#### [Task to carry out]
Copy out the complete listing, word for word.

___

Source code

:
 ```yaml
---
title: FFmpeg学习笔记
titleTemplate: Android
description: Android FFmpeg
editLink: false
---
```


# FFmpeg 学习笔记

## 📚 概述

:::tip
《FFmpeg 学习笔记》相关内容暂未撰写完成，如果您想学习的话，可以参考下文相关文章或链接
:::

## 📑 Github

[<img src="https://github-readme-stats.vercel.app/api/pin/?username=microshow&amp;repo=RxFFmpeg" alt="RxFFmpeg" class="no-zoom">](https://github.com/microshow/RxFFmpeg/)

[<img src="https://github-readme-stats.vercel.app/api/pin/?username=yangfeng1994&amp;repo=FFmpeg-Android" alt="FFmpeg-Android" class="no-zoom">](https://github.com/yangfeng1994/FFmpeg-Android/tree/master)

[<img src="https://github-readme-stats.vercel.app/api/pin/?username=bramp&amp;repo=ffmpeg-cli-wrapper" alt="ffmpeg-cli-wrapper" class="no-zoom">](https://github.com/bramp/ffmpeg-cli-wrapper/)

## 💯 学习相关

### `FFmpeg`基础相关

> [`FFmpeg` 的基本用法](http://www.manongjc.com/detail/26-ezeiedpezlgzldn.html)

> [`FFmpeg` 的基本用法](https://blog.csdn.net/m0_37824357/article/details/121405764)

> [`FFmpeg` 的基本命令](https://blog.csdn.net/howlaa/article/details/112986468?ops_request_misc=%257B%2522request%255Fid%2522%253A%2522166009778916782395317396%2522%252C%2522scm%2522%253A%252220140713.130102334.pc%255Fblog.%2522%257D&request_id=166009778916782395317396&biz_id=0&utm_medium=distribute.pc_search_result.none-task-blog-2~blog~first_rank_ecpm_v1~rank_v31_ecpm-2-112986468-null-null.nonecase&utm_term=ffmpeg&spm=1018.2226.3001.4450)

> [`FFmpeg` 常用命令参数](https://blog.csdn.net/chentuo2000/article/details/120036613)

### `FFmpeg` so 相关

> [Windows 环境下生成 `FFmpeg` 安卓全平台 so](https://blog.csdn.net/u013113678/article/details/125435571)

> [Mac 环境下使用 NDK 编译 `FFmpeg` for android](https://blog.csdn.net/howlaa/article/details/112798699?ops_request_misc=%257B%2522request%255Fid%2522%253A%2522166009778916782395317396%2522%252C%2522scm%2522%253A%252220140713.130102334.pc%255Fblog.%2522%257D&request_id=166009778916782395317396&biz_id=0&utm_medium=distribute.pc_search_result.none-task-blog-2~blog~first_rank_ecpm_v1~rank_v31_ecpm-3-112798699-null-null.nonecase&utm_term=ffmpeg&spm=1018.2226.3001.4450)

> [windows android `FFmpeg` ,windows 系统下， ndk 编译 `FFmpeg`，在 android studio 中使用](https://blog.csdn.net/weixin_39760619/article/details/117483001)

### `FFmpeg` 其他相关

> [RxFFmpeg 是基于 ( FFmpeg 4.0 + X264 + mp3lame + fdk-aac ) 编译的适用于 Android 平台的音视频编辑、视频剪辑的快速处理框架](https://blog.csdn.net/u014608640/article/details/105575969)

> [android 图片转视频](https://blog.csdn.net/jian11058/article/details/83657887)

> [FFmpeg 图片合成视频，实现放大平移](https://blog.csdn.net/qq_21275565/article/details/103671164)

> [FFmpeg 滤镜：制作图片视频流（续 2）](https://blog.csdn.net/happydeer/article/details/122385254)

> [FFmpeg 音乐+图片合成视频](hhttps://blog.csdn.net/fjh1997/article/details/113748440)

___

#### [Written solution]
Source code

:
 ```yaml
---
title: FFmpeg学习笔记
titleTemplate: Android
description: Android FFmpeg
editLink: false
---
```


# FFmpeg 学习笔记

## 📚 概述

:::tip
《FFmpeg 学习笔记》相关内容暂未撰写完成，如果您想学习的话，可以参考下文相关文章或链接
:::

## 📑 Github

[<img src="https://github-readme-stats.vercel.app/api/pin/?username=microshow&amp;repo=RxFFmpeg" alt="RxFFmpeg" class="no-zoom">](https://github.com/microshow/RxFFmpeg/)

[<img src="https://github-readme-stats.vercel.app/api/pin/?username=yangfeng1994&amp;repo=FFmpeg-Android" alt="FFmpeg-Android" class="no-zoom">](https://github.com/yangfeng1994/FFmpeg-Android/tree/master)

[<img src="https://github-readme-stats.vercel.app/api/pin/?username=bramp&amp;repo=ffmpeg-cli-wrapper" alt="ffmpeg-cli-wrapper" class="no-zoom">](https://github.com/bramp/ffmpeg-cli-wrapper/)

## 💯 学习相关

### `FFmpeg`基础相关

> [`FFmpeg` 的基本用法](http://www.manongjc.com/detail/26-ezeiedpezlgzldn.html)

> [`FFmpeg` 的基本用法](https://blog.csdn.net/m0_37824357/article/details/121405764)

> [`FFmpeg` 的基本命令](https://blog.csdn.net/howlaa/article/details/112986468?ops_request_misc=%257B%2522request%255Fid%2522%253A%2522166009778916782395317396%2522%252C%2522scm%2522%253A%252220140713.130102334.pc%255Fblog.%2522%257D&request_id=166009778916782395317396&biz_id=0&utm_medium=distribute.pc_search_result.none-task-blog-2~blog~first_rank_ecpm_v1~rank_v31_ecpm-2-112986468-null-null.nonecase&utm_term=ffmpeg&spm=1018.2226.3001.4450)

> [`FFmpeg` 常用命令参数](https://blog.csdn.net/chentuo2000/article/details/120036613)

### `FFmpeg` so 相关

> [Windows 环境下生成 `FFmpeg` 安卓全平台 so](https://blog.csdn.net/u013113678/article/details/125435571)

> [Mac 环境下使用 NDK 编译 `FFmpeg` for android](https://blog.csdn.net/howlaa/article/details/112798699?ops_request_misc=%257B%2522request%255Fid%2522%253A%2522166009778916782395317396%2522%252C%2522scm%2522%253A%252220140713.130102334.pc%255Fblog.%2522%257D&request_id=166009778916782395317396&biz_id=0&utm_medium=distribute.pc_search_result.none-task-blog-2~blog~first_rank_ecpm_v1~rank_v31_ecpm-3-112798699-null-null.nonecase&utm_term=ffmpeg&spm=1018.2226.3001.4450)

> [windows android `FFmpeg` ,windows 系统下， ndk 编译 `FFmpeg`，在 android studio 中使用](https://blog.csdn.net/weixin_39760619/article/details/117483001)

### `FFmpeg` 其他相关

> [RxFFmpeg 是基于 ( FFmpeg 4.0 + X264 + mp3lame + fdk-aac ) 编译的适用于 Android 平台的音视频编辑、视频剪辑的快速处理框架](https://blog.csdn.net/u014608640/article/details/105575969)

> [android 图片转视频](https://blog.csdn.net/jian11058/article/details/83657887)

> [FFmpeg 图片合成视频，实现放大平移](https://blog.csdn.net/qq_21275565/article/details/103671164)

> [FFmpeg 滤镜：制作图片视频流（续 2）](https://blog.csdn.net/happydeer/article/details/122385254)

> [FFmpeg 音乐+图片合成视频](hhttps://blog.csdn.net/fjh1997/article/details/113748440)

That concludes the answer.